YOUR GOAL: Scan the listing for the word "router", and copy out each line where it is found.

---

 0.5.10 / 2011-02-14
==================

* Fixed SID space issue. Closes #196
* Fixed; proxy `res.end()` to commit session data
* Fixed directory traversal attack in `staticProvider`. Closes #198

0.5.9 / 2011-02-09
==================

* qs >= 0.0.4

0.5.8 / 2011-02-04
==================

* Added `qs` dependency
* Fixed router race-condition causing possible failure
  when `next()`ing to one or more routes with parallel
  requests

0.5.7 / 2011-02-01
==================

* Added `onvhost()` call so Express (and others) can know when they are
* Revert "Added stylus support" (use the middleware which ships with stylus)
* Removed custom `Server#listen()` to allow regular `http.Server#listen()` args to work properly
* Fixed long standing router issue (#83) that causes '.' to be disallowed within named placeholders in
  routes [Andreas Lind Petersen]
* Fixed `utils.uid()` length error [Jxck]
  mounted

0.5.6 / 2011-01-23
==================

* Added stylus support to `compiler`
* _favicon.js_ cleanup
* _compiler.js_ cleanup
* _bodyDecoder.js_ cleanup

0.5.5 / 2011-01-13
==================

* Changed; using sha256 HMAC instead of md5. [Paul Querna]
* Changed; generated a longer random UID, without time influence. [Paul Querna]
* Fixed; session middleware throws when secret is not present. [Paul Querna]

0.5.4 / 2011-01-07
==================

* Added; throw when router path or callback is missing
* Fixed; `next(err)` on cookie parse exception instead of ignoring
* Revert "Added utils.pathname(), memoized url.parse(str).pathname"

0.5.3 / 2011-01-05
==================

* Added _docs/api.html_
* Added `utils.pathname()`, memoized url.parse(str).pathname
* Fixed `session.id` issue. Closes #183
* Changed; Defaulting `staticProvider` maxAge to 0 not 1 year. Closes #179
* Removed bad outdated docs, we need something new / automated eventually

---

EXPECTED ANSWER:
* Fixed router race-condition causing possible failure
* Fixed long standing router issue (#83) that causes '.' to be disallowed within named placeholders in
* Added; throw when router path or callback is missing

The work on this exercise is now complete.